U.S. consumer spending remains healthy too, as does sentiment. A widely tracked measure of current consumer sentiment rose in October to its highest level in nearly 17 years, pushed by Americans' favorable view of the job market.
"The U.S. consumer continues to feel positive about future prospects for their personal finances and employment," David Nelms, chief executive of Discover Financial Services, told investors in late October.
But the stronger global economy also is pushing up costs for many companies -- from fuel and commodities to labor -- restraining the degree to which companies can generate higher profits on improved sales.
Both Southwest Airlines Co. and American Airlines Group Inc. said rising fuel and labor costs partly offset stable pricing and solid demand for leisure and business travel. American Airlines executives said they expect fuel prices to continue to rise in the fourth quarter, but expressed optimism that the airline could raise prices.
"We're big consumers of fuel, so fuel spikes could have an impact," American CEO Doug Parker told investors on Oct. 26. "But if it's just increases, given where we are, I think what you'd see is fares rise to levels that offset much of the fuel price increase."
Globally, crude oil prices reached about $60 a barrel, close to a 52-week high and up about $15 since June, while U.S. prices remained about $54, thanks to higher inventories in the U.S.

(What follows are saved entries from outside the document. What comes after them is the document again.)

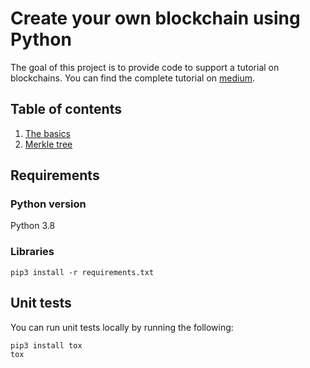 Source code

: # Create your own blockchain using Python
The goal of this project is to provide code to support a tutorial on blockchains. You can find the complete tutorial on 
[medium](https://medium.com).

## Table of contents
1. [The basics](https://medium.com/coinmonks/create-your-own-blockchain-using-python-d1250733ce5e)
2. [Merkle tree](https://gruyaume.medium.com/create-your-own-blockchain-using-python-merkle-tree-pt-2-f84478a30690)

## Requirements

### Python version
Python 3.8

### Libraries
`pip3 install -r requirements.txt`

## Unit tests
You can run unit tests locally by running the following:
```bash
pip3 install tox
tox
```
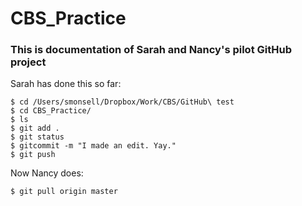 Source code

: # CBS_Practice

### This is documentation of Sarah and Nancy's pilot GitHub project

Sarah has done this so far:
```
$ cd /Users/smonsell/Dropbox/Work/CBS/GitHub\ test 
$ cd CBS_Practice/
$ ls
$ git add .
$ git status
$ gitcommit -m "I made an edit. Yay."
$ git push
```

Now Nancy does:
```
$ git pull origin master
```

Companies reported other commodity price increases as well. Packaging Corp. of America, which makes a variety of cardboard for boxes, said it expects energy, wood and some key chemical costs to rise, along with freight shipping and energy costs.
Packaging Corp. also cited higher labor costs in the latest quarter. Martin Marietta Materials Inc., a gravel and sand supplier, said tight labor markets have led to project delays and are limiting significant increases in construction activity.

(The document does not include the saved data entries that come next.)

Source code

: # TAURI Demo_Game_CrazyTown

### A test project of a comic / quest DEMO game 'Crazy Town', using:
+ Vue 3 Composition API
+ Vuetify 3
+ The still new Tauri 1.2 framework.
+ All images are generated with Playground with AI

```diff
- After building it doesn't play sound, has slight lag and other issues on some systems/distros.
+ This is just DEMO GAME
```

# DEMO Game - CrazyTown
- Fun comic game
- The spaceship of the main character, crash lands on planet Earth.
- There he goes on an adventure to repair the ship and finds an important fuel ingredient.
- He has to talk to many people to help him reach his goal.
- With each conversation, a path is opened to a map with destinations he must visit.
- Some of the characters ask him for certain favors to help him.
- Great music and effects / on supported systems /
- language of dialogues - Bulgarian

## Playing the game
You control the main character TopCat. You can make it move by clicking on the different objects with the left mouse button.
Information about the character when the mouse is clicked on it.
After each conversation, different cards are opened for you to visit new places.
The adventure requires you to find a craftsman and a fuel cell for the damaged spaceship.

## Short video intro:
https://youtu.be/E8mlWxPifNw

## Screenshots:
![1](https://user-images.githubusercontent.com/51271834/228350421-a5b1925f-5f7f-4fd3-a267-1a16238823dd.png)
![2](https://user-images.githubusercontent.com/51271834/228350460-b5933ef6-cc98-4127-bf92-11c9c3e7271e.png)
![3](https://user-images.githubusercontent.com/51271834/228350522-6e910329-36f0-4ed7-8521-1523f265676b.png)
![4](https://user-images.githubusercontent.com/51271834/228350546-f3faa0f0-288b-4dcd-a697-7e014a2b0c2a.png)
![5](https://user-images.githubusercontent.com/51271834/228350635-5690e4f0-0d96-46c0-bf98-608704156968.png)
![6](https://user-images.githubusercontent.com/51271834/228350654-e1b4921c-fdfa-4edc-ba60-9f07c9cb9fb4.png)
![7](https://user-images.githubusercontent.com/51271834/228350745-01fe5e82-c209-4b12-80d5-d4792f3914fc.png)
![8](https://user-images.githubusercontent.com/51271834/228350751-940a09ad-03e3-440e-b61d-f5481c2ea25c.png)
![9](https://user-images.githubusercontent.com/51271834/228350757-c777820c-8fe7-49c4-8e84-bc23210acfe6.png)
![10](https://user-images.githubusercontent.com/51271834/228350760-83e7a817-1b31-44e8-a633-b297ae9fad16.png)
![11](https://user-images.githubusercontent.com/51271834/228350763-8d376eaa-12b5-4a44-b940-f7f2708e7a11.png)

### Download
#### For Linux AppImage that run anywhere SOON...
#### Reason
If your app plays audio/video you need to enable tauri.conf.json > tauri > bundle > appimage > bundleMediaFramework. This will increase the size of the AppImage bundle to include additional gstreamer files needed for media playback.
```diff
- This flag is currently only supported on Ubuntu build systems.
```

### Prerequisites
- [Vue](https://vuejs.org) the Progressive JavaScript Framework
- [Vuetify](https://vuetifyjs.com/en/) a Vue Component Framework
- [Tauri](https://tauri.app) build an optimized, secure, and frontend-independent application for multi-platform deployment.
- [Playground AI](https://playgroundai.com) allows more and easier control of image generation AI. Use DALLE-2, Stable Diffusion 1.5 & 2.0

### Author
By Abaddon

But overall, economist say rising labor costs alone aren't cause for worry, thanks to an uptick in productivity in the U.S. The cost of labor relative to goods and services produced is edging up, but slowly.
"What you really care about is cost per widget," said Kathy Bostjancic, chief financial economist for Oxford Economics. "Even if your cost is going up, if you're producing more widgets, that's fine."